These works are high among those that “explain why we’re rediscovering her, or why I felt it was important to rediscover her,” said Frigeri.

Two paintings of a woman hanging on a white wall. Visible through a portal is a blue wall hung with an abstract painting resembling machinery.
Maria Helena Vieira da Silva’s Peggy Guggenheim Collection show. ©Matteo De Fina

The artist’s practice has also sparked the curiosity of a younger generation unfamiliar with her work, in part because it seems to evade traditional classification. “We couldn’t find any direct link between the artist and any art movement,” said Naïs Lefrancois, curator at the Musée des Beaux-Arts de Dijon, who co-organized the 2022 Vieira da Silva exhibition. The artist has previously been associated by some with the Art Informel movement of the 1940s and ’50s, but Lefrancois said the linkage doesn’t quite hold up. “She insisted on not being part of a group, and she wanted to maintain her freedom. She didn’t want to be classified and categorized,” Lefrancois explained.
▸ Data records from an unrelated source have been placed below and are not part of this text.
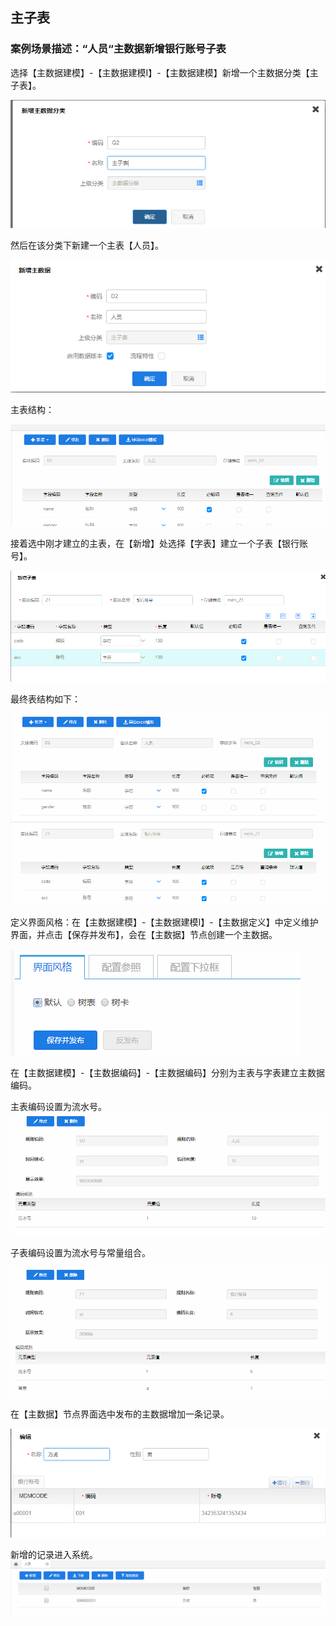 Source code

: ## 主子表 ##
### 案例场景描述：“人员“主数据新增银行账号子表

选择【主数据建模】-【主数据建模I】-【主数据建模】新增一个主数据分类【主子表】。

![](/articles/mdm/4-/images/2/1.png)

然后在该分类下新建一个主表【人员】。

![](/articles/mdm/4-/images/2/2.png)

主表结构：

![](/articles/mdm/4-/images/2/3.png)

接着选中刚才建立的主表，在【新增】处选择【字表】建立一个子表【银行账号】。

![](/articles/mdm/4-/images/2/4.png)

最终表结构如下：

![](/articles/mdm/4-/images/2/5.png)

定义界面风格：在【主数据建模】-【主数据建模I】-【主数据定义】中定义维护界面，并点击【保存并发布】，会在【主数据】节点创建一个主数据。

![](/articles/mdm/4-/images/2/6.png)

在【主数据建模】-【主数据编码】-【主数据编码】分别为主表与字表建立主数据编码。

主表编码设置为流水号。
![](/articles/mdm/4-/images/2/7.png)

子表编码设置为流水号与常量组合。

![](/articles/mdm/4-/images/2/8.png)

在【主数据】节点界面选中发布的主数据增加一条记录。

![](/articles/mdm/4-/images/2/9.png)

新增的记录进入系统。
![](/articles/mdm/4-/images/2/10.png)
That very elusive quality was also what intrigued Frigeri about Vieira da Silva’s paintings when she first saw them at Tate Modern, where she previously worked. “I couldn’t quite place her,” Frigeri said.

Véronique Jaeger, whose great-grandmother was the first to give Vieira da Silva a solo show, and whose eponymous Jeanne Bucher Jaeger gallery represented the artist her entire life, said the world was now ready for artists like this one. “We are constantly in situations where we can take one road or another, and all of these perspectives, which are present in her paintings—all these labyrinths, all these mazes, where space doesn’t stop progressing, elongating, stretching—that was pretty much her vision,” said Jaeger, who now serves as president and director of the family’s gallery. “There’s always an opening somewhere. Even in paintings where we have the impression it’s closed, there’s an exit.”

Vieira da Silva herself exuded an openness to a range of artistic styles. She was interested in Futurism, Cubism, medieval frescoes, and the geometry of Hispano-Arabic azulejo tiles, which can be found all over Lisbon, where she was born and raised by her mother and grandparents. She traveled around Europe with her family to look at art, and was supported in her creative ambitions. Because her grandfather ran a newspaper, she was able to keep abreast of cultural happenings, feeding her interest in modernism.

An abstract painting resembling a room whose walls are covered in blue and white squares inset with circles.
Maria Helena Vieira da Silva, The Hallway or Interior (Le Couloir ou intérieur), 1948. ©Maria Helena Vieira da Silva, by SIAE 2025/Private Collection

The very spaces she painted were also porous—they appear to break down, meld, and grow. “My latest paintings often feature shapes that other people see as houses, but which for me are interiors with doors and windows, not exactly rooms but rather entrances,” she once said. “For me the door is a very important element. For a long time now, I’ve had the feeling that I’m standing in front of a closed door, with essential things happening on the other side that I can neither know nor see. And it’s death that will open the door for me.”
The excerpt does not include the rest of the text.